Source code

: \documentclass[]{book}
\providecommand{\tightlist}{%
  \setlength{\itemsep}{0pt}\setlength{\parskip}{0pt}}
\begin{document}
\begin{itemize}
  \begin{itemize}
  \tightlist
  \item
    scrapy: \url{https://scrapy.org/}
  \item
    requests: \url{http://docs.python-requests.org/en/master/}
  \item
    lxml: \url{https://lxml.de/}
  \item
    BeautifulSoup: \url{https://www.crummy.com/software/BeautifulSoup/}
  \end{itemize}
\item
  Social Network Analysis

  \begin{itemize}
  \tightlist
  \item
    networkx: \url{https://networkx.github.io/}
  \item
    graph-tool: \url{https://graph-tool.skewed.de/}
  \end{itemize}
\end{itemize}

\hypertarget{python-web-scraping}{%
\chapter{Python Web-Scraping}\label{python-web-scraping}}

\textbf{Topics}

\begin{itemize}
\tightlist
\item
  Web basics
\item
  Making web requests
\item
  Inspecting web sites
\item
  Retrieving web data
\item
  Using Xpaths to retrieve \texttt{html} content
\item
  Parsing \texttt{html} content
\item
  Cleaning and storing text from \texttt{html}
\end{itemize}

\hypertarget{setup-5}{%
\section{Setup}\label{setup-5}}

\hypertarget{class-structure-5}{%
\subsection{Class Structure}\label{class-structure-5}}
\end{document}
....
Exercise: Write down every entry exactly.

Answer section:
Source code

: \documentclass[]{book}
\providecommand{\tightlist}{%
  \setlength{\itemsep}{0pt}\setlength{\parskip}{0pt}}
\begin{document}
\begin{itemize}
  \begin{itemize}
  \tightlist
  \item
    scrapy: \url{https://scrapy.org/}
  \item
    requests: \url{http://docs.python-requests.org/en/master/}
  \item
    lxml: \url{https://lxml.de/}
  \item
    BeautifulSoup: \url{https://www.crummy.com/software/BeautifulSoup/}
  \end{itemize}
\item
  Social Network Analysis

  \begin{itemize}
  \tightlist
  \item
    networkx: \url{https://networkx.github.io/}
  \item
    graph-tool: \url{https://graph-tool.skewed.de/}
  \end{itemize}
\end{itemize}

\hypertarget{python-web-scraping}{%
\chapter{Python Web-Scraping}\label{python-web-scraping}}

\textbf{Topics}

\begin{itemize}
\tightlist
\item
  Web basics
\item
  Making web requests
\item
  Inspecting web sites
\item
  Retrieving web data
\item
  Using Xpaths to retrieve \texttt{html} content
\item
  Parsing \texttt{html} content
\item
  Cleaning and storing text from \texttt{html}
\end{itemize}

\hypertarget{setup-5}{%
\section{Setup}\label{setup-5}}

\hypertarget{class-structure-5}{%
\subsection{Class Structure}\label{class-structure-5}}
\end{document}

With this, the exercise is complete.